CHRIS TAYLOR: Picture two industries. One is increasingly associated in the consumer’s mind with dirt and disease. Not only is much of its product pumped full of antibiotics and covered in fecal matter, not only does it come with an elevated risk of cardiovascular disease and cancer, but now its workers are testing positive for coronavirus in droves, and its supply chain is in pain.

The other industry makes a product that many consumers find just as tasty as the first industry’s product, but without the health risks. Even in the midst of a global pandemic, this industry is having no trouble sourcing its ingredients or forcing people to work. Its sales growth is eye-popping. Its stock is soaring. Its investors can’t open lines of credit fast enough. Which one do you think is going to thrive in a post-COVID-19 world?

The first industry, of course, is traditional meat production… Luckily, the second industry’s product is more widely available than ever, its supply chain having expanded at just the right time. To companies that are clearly doing well out of the pandemic, like Zoom and Amazon, you can add the two new leading lights of plant-based meat: Beyond Meat and Impossible Foods…

“This is the industry’s moment,” Beyond founder Ethan Brown told Yahoo News, while being careful to express all the usual regrets about the pandemic. Until recently, Beyond had one pandemic-ready advantage over rival Impossible: It was more widely available in supermarkets (around 25,000 of them), whereas Impossible burgers tend to be better known in restaurants (around 17,000 of them, including 1,700 Burger Kings). But Impossible Foods has been ramping up its grocery availability just in time.

Late last year, $10 bricks of Impossible beef were only available in a handful of chains in Southern California. In April, as the coronavirus crisis descended, Impossible — which is still a private company — announced a tentative rollout in 777 more grocery stores. On Tuesday, it added all 1,700 Kroger stores across the U.S. Impossible sales hit a new high in April, the company says…

All of which is not to say plant-based meats are going to overtake real meat in sales any time soon… But trends like this, once started, are hard to arrest. The coronavirus pandemic was a test for two industries. The one that uses food science and plant ingredients to replicate meat taste passed with flying colors… By the next century, at least, chances are you can stick a fork in the meat business. It may not be done quite yet, but it is certainly bloodied…

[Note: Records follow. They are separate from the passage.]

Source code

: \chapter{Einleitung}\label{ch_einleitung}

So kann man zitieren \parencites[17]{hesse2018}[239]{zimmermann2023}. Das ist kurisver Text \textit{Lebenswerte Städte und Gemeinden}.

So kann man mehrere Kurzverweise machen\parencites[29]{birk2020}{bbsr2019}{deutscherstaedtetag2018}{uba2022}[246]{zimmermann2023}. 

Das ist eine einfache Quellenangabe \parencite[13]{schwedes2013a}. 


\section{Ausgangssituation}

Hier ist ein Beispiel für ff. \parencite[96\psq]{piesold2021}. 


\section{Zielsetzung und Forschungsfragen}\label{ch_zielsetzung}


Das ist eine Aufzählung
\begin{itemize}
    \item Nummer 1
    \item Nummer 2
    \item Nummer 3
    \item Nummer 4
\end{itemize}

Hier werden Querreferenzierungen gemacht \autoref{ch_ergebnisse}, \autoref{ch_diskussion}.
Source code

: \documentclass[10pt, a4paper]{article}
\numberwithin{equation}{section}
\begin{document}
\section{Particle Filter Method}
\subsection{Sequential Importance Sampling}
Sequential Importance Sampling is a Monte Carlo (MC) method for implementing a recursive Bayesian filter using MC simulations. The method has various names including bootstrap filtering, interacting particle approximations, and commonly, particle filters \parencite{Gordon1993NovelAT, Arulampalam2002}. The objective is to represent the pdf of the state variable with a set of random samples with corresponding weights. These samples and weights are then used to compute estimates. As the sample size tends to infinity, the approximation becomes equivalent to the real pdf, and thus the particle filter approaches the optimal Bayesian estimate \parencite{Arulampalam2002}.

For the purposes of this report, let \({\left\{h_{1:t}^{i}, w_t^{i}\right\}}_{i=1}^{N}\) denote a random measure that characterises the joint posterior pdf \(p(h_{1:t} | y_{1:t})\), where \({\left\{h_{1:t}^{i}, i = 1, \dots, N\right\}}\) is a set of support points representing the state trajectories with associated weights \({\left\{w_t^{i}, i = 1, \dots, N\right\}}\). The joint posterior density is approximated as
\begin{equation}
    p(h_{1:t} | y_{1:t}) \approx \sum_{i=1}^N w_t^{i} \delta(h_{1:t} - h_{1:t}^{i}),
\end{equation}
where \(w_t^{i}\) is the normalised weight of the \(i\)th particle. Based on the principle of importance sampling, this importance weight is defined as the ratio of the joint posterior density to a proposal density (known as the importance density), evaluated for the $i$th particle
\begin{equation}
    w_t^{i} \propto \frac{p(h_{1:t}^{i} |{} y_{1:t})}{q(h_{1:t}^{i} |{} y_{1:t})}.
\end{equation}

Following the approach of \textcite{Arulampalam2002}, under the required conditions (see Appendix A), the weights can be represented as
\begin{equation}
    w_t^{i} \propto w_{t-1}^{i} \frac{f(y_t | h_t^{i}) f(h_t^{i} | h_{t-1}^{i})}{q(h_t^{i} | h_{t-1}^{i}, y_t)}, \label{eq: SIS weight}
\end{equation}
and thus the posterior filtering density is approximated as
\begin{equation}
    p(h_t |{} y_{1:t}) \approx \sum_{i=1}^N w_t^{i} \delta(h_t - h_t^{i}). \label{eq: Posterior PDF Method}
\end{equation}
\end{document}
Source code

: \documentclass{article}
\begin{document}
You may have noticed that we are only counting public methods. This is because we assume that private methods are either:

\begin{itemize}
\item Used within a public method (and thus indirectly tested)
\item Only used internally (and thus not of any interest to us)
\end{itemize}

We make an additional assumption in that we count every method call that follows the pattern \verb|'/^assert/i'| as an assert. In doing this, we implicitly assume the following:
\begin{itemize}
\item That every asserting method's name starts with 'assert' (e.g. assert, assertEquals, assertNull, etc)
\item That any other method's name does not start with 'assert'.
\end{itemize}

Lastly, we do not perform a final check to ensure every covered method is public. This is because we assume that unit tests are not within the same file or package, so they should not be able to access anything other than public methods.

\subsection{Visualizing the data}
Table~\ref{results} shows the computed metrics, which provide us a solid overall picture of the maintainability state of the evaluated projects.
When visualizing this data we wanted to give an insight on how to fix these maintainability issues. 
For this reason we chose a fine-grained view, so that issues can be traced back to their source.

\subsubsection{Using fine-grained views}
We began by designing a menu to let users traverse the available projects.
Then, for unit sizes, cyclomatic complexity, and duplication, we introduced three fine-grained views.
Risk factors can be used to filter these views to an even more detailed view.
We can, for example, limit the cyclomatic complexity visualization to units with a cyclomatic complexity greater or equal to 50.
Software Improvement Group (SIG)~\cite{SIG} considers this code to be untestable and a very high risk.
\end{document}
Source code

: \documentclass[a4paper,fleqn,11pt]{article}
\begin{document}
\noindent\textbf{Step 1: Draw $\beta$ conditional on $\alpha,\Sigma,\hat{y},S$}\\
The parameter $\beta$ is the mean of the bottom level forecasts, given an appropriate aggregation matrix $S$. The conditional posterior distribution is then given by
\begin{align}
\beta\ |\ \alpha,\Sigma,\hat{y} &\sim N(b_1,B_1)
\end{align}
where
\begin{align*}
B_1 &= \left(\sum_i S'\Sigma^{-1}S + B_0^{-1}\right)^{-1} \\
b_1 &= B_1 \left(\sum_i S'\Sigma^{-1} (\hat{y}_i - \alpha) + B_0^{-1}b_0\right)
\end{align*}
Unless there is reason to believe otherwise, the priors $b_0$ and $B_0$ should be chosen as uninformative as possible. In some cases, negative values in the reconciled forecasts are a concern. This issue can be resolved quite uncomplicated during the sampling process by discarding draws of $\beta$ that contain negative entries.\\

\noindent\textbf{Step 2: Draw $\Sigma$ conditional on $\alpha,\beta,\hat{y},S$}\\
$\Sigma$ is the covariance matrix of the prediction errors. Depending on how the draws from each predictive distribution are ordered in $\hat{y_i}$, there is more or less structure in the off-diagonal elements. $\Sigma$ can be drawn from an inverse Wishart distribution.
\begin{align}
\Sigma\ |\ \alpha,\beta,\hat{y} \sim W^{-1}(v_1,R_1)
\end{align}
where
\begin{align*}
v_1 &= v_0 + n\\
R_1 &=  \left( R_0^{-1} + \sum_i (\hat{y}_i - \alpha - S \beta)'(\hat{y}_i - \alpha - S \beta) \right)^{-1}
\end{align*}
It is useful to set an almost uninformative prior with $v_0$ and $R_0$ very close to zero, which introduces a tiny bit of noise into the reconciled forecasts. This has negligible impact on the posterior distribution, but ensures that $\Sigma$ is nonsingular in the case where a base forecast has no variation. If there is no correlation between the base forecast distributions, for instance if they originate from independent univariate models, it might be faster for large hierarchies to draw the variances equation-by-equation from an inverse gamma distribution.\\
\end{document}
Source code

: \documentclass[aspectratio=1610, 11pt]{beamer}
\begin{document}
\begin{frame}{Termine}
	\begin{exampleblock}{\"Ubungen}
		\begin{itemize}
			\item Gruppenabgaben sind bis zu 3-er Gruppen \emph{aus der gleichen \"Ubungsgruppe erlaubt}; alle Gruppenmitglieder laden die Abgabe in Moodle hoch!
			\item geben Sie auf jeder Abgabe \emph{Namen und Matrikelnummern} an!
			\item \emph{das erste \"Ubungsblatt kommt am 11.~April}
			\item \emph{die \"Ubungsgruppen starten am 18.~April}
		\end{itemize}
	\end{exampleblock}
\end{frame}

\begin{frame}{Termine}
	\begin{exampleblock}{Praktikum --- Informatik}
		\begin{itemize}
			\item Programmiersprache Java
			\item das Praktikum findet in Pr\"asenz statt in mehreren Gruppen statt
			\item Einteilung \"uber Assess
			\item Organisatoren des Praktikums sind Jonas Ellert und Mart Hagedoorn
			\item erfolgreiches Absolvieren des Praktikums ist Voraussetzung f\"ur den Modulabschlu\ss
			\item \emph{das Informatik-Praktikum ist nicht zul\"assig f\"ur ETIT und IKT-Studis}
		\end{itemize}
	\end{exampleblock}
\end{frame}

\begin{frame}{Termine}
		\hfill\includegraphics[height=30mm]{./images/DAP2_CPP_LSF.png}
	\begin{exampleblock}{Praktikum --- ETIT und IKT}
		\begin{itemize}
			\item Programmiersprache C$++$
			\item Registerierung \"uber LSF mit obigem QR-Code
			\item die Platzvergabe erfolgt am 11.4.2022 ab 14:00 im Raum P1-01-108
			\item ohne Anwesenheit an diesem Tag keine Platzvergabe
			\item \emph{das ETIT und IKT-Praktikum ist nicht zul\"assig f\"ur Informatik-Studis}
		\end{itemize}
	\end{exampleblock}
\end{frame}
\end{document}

The meat industry, meanwhile, is failing the test. Its supply chain is brittle. Its product is ethically and environmentally compromised. You don’t have to see the horrors of the slaughterhouse to get a sense of just how wrong it all is; you don’t have to read up on all the antibiotics they pump into pigs. Just stand somewhere miles downwind of a major hog farm or cattle ranch and breath in. It’s a messy, nasty, murderous business. If a meat tycoon could sell the same product, made far cheaper in the long run, using plants and a little science, why wouldn’t they?  SOURCE…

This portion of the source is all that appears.